Lockport District 205, CPS students visit White House, meet Biden, through Senate youth program

Lockport Township High School senior Chelsea Osei was at a speech club practice when her phone chimed with an email notification.

Walter Payton College Preparatory High School senior Anoushka Lal was driving home from a Chicago Public Schools Civil Rights Scholars program with her mom and younger sister when the email notification popped up on her phone.

The emails informed them they would be Illinois’ delegates for the 62nd Annual United States Senate Youth Program. Lal, who lives in Lincoln Park, wrote it filled her eyes with tears.

“I just remember screaming in one of our classrooms because I got that news. I was very excited for it,” Osei said.

The program aims to increase young Americans’ understanding of the interrelationships of the three branches of government, the responsibilities of federally elected and appointed officials and the importance of democratic decision making, according to a program news release.

The program is sponsored by the Senate and fully funded by The Hearst Foundation, according to the release. There are 104 student delegates — two from each state and from the District of Columbia and the Department of Defense Education Activity — spend a week in Washington.
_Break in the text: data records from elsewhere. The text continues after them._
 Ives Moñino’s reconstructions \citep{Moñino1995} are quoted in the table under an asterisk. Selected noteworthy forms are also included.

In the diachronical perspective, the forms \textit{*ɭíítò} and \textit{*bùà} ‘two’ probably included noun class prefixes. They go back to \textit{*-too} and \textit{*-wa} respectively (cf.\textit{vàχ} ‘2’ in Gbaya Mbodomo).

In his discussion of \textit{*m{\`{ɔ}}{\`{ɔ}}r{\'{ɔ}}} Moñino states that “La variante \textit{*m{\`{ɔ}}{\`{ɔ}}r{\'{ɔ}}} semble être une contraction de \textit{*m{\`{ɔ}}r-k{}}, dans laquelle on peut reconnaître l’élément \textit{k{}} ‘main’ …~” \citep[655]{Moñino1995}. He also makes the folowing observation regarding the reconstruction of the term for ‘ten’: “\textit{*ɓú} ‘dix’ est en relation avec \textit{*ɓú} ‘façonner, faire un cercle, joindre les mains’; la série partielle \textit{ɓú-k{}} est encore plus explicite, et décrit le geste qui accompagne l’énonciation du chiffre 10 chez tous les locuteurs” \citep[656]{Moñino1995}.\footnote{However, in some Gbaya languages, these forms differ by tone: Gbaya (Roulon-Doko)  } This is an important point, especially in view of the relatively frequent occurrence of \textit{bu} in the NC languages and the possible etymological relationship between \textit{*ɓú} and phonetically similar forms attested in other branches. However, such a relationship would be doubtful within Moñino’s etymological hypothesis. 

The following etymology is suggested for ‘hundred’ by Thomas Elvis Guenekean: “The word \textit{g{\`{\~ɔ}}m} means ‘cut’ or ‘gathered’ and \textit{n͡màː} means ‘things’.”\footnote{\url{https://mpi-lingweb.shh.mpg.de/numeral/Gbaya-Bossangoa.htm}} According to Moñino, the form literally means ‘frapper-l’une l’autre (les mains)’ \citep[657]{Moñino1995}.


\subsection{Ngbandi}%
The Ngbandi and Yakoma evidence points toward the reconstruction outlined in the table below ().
The foundation also gives each student a $10,000 scholarship toward undergraduate education.

This year, the students spent March 2-9 in Washington, meeting government officials and visiting different government agencies, Osei said.

Osei, who lives in Crest Hill, said her favorite part was meeting Sen. Bernie Sanders, a Vermont independent, and Illinois Democratic Sen. Tammy Duckworth; watching the State of the Union address at the White House; and meeting President Joe Biden later that evening. As an aspiring civil rights lawyer, Osei said she also enjoyed visiting the Department of Justice.
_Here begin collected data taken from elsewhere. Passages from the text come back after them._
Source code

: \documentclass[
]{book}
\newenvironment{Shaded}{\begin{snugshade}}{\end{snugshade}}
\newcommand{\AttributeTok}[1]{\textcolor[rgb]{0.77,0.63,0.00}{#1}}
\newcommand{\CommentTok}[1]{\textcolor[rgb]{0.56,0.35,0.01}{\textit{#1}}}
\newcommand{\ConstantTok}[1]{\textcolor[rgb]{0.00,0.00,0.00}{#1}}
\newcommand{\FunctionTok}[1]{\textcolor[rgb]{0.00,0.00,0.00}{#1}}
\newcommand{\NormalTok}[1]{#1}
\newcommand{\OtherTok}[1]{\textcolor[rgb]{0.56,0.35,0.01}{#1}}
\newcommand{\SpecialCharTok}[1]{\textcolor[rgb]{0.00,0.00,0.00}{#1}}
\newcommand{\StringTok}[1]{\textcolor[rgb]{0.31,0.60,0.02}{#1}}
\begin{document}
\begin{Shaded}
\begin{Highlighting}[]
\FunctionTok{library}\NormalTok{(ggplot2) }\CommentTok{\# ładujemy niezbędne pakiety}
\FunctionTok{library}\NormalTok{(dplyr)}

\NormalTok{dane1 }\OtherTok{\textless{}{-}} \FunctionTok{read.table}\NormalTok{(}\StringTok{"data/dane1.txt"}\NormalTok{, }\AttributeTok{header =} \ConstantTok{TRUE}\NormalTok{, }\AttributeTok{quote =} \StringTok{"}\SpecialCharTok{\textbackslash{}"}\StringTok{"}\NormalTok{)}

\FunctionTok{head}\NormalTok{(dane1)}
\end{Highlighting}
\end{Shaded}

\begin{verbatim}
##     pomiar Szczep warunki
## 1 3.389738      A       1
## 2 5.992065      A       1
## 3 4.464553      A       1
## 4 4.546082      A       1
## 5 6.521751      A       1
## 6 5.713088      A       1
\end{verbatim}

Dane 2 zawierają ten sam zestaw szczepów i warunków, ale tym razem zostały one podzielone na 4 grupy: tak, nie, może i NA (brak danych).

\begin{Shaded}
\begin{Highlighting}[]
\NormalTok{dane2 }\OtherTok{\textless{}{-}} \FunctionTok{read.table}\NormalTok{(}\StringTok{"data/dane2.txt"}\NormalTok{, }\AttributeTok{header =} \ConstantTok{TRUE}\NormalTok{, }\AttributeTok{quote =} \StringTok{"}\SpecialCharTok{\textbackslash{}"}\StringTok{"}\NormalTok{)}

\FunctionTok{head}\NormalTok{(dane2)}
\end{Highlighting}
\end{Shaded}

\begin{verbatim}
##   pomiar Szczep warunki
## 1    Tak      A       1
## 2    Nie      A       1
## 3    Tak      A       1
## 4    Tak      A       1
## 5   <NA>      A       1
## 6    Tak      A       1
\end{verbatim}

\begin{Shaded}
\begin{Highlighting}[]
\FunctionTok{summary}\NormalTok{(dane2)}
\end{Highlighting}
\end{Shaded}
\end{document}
“Being so immersed in so many civil cases, being such a big supporter of civil rights and hopefully being a civil rights attorney when I’m older, it was nice to see government officials doing the things that I’m also interested in and seeing where I could possibly end up in the future,” Osei said.

Lal said she most enjoyed meeting and hearing from Biden, Duckworth, Secretary of Transportation Pete Buttigieg, Secretary of State Antony Blinken and journalist Judy Woodruff. Biden and Buttigieg shared their personal experience with the youth program, Lal said, which was powerful.

Lal recalled eating presidential popcorn and M&Ms at the White House East Room for the State of the Union, and watching and performing a dance to “Party in the U.S.A” by Miley Cyrus in the middle of a ballroom with all the other delegates.

Lal was the public health chair of the Chicago Mayor’s Youth Commission and is chair of the Illinois High School Democrats. She will study politics and public policy in college.

“Through the program, I gained insight into the inner workings of the Department of Justice, State and Defense, sparking my interest in further involvement,” Lal said. “Ultimately, I aim to foster civic inclusion in our democracy and mobilize young people to ensure every voice is heard.”

Osei, a student member of the Lockport Township High School District 205 Board and a member of the district’s Student Equity Action Committee, said she will study pre-law in college before going to law school. Osei said she’s keeping her career options open, but is leaning toward becoming a civil rights lawyer.

“I am mostly intrigued by civil rights attorney because of just helping the people who are not uplifted by the Constitution or don’t have justice themselves,” she said.

Osei said she’d like to work within the government system, but it was inspiring to hear that her career could naturally unfold that way.

“It kind of gave me some sanctuary in some way to know that I don’t have to have everything planned out,” Osei said. “This experience showed me the different routes of government I can take and showed me that I don’t have to take one pathway towards what I want to do.”

Osei and Lal both said they liked the diversity of the program: in delegates, speakers and discussions.

“Connecting with the 103 other USSYP delegates from across the nation brought the message of optimism for America’s future to life. Despite political differences, every delegate formed tight bonds within the USSYP community,” Lal said.